Start of Block

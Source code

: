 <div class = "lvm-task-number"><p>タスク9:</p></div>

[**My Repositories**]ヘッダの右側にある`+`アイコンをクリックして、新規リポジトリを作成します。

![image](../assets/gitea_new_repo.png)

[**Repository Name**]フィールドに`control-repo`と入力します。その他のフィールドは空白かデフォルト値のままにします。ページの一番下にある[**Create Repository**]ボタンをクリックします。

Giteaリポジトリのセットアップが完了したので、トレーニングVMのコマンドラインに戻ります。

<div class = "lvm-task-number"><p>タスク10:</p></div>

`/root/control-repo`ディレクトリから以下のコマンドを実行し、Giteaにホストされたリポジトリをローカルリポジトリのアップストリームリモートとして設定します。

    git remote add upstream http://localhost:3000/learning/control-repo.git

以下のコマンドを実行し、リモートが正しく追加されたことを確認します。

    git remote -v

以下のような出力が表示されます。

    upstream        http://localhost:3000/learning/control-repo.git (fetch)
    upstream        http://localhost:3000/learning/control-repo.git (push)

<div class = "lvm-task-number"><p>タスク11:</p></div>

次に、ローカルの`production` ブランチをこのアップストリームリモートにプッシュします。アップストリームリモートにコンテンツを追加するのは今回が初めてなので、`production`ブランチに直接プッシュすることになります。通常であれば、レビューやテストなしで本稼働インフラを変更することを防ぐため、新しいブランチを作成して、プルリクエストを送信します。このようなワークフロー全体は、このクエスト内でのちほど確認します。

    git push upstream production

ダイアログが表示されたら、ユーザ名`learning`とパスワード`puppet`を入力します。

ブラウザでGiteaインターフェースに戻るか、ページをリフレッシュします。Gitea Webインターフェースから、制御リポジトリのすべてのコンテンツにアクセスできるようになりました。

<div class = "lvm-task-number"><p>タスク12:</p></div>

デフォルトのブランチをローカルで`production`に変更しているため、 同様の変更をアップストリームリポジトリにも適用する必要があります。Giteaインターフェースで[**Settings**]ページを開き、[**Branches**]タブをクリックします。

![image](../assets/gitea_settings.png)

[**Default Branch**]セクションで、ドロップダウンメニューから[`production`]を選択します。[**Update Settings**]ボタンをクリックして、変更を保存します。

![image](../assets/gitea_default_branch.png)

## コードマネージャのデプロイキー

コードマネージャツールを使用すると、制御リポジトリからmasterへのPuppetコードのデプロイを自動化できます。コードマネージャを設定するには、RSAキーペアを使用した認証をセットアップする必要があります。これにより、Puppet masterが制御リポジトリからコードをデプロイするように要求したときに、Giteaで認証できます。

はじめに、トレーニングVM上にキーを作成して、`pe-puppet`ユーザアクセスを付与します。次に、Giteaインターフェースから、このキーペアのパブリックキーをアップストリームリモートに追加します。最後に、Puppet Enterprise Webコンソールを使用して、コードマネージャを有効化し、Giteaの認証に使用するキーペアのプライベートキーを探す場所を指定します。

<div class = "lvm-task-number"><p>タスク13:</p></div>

End of Block

Each line of the listing has to be reproduced exactly.

Source code

: <div class = "lvm-task-number"><p>タスク9:</p></div>

[**My Repositories**]ヘッダの右側にある`+`アイコンをクリックして、新規リポジトリを作成します。

![image](../assets/gitea_new_repo.png)

[**Repository Name**]フィールドに`control-repo`と入力します。その他のフィールドは空白かデフォルト値のままにします。ページの一番下にある[**Create Repository**]ボタンをクリックします。

Giteaリポジトリのセットアップが完了したので、トレーニングVMのコマンドラインに戻ります。

<div class = "lvm-task-number"><p>タスク10:</p></div>

`/root/control-repo`ディレクトリから以下のコマンドを実行し、Giteaにホストされたリポジトリをローカルリポジトリのアップストリームリモートとして設定します。

    git remote add upstream http://localhost:3000/learning/control-repo.git

以下のコマンドを実行し、リモートが正しく追加されたことを確認します。

    git remote -v

以下のような出力が表示されます。

    upstream        http://localhost:3000/learning/control-repo.git (fetch)
    upstream        http://localhost:3000/learning/control-repo.git (push)

<div class = "lvm-task-number"><p>タスク11:</p></div>

次に、ローカルの`production` ブランチをこのアップストリームリモートにプッシュします。アップストリームリモートにコンテンツを追加するのは今回が初めてなので、`production`ブランチに直接プッシュすることになります。通常であれば、レビューやテストなしで本稼働インフラを変更することを防ぐため、新しいブランチを作成して、プルリクエストを送信します。このようなワークフロー全体は、このクエスト内でのちほど確認します。

    git push upstream production

ダイアログが表示されたら、ユーザ名`learning`とパスワード`puppet`を入力します。

ブラウザでGiteaインターフェースに戻るか、ページをリフレッシュします。Gitea Webインターフェースから、制御リポジトリのすべてのコンテンツにアクセスできるようになりました。

<div class = "lvm-task-number"><p>タスク12:</p></div>

デフォルトのブランチをローカルで`production`に変更しているため、 同様の変更をアップストリームリポジトリにも適用する必要があります。Giteaインターフェースで[**Settings**]ページを開き、[**Branches**]タブをクリックします。

![image](../assets/gitea_settings.png)

[**Default Branch**]セクションで、ドロップダウンメニューから[`production`]を選択します。[**Update Settings**]ボタンをクリックして、変更を保存します。

![image](../assets/gitea_default_branch.png)

## コードマネージャのデプロイキー

コードマネージャツールを使用すると、制御リポジトリからmasterへのPuppetコードのデプロイを自動化できます。コードマネージャを設定するには、RSAキーペアを使用した認証をセットアップする必要があります。これにより、Puppet masterが制御リポジトリからコードをデプロイするように要求したときに、Giteaで認証できます。

はじめに、トレーニングVM上にキーを作成して、`pe-puppet`ユーザアクセスを付与します。次に、Giteaインターフェースから、このキーペアのパブリックキーをアップストリームリモートに追加します。最後に、Puppet Enterprise Webコンソールを使用して、コードマネージャを有効化し、Giteaの認証に使用するキーペアのプライベートキーを探す場所を指定します。

<div class = "lvm-task-number"><p>タスク13:</p></div>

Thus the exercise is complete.